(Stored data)
────────────────────────────────────────
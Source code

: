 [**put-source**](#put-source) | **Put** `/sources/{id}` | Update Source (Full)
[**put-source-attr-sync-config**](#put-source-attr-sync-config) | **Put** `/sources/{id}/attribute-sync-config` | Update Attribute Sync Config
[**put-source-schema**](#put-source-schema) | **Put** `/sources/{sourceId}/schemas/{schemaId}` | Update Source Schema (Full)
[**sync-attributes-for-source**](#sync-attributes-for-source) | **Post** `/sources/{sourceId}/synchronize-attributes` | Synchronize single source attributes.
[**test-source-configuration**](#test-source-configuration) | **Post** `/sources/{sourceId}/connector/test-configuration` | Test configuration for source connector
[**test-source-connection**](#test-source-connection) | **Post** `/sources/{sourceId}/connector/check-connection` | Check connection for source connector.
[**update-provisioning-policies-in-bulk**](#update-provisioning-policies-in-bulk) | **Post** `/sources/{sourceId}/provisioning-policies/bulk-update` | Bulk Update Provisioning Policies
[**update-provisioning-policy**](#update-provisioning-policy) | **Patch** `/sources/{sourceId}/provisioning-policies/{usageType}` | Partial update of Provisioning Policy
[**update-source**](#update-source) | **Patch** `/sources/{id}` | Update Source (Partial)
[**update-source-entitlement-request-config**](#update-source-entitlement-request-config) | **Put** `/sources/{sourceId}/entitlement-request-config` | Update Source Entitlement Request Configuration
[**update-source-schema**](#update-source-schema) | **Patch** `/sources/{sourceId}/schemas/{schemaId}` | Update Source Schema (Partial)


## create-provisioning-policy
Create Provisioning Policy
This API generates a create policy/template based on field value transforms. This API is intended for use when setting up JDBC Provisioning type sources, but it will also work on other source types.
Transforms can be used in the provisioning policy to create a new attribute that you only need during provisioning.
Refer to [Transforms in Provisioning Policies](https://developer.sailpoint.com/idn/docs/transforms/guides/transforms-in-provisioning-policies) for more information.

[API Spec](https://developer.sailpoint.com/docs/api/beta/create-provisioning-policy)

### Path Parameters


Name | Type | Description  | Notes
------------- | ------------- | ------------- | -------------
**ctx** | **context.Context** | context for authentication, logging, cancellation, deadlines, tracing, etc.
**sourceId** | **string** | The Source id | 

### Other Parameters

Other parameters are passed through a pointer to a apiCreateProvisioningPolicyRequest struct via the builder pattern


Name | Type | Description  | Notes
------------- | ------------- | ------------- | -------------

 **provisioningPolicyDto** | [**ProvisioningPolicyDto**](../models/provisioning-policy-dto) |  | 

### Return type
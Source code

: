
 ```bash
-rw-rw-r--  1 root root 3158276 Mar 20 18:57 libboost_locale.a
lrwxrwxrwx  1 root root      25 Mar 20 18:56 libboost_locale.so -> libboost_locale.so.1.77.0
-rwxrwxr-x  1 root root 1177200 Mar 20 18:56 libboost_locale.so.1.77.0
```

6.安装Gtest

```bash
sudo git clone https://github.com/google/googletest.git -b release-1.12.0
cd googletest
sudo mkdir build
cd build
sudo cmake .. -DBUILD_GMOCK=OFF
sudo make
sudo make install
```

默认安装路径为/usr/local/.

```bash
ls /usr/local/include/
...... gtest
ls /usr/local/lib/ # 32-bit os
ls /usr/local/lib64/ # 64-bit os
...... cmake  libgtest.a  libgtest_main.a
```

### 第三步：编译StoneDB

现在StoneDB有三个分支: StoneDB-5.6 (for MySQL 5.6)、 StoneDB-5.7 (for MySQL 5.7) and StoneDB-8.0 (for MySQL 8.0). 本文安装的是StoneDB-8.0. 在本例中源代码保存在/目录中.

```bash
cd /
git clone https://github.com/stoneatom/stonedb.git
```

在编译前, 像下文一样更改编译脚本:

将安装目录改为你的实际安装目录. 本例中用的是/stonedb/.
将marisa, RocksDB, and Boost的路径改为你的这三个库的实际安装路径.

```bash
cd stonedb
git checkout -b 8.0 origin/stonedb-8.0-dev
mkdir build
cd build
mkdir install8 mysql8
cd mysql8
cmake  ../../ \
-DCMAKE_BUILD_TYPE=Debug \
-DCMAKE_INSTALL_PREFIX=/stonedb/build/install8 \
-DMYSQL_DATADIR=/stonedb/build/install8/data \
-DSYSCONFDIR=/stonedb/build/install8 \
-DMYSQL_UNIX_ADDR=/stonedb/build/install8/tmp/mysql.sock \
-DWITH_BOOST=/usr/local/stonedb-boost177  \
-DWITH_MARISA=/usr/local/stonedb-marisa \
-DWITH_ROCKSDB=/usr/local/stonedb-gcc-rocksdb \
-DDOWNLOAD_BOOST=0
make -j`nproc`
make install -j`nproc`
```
────────────────────────────────────────
Task:
All that is needed is the exact run of lines above from the line containing "Update Source (Full)" through the line containing "[**put-source-schema**](#put-source-schema) | **Put**", both of them included.

Response:
: [**put-source**](#put-source) | **Put** `/sources/{id}` | Update Source (Full)
[**put-source-attr-sync-config**](#put-source-attr-sync-config) | **Put** `/sources/{id}/attribute-sync-config` | Update Attribute Sync Config
[**put-source-schema**](#put-source-schema) | **Put** `/sources/{sourceId}/schemas/{schemaId}` | Update Source Schema (Full)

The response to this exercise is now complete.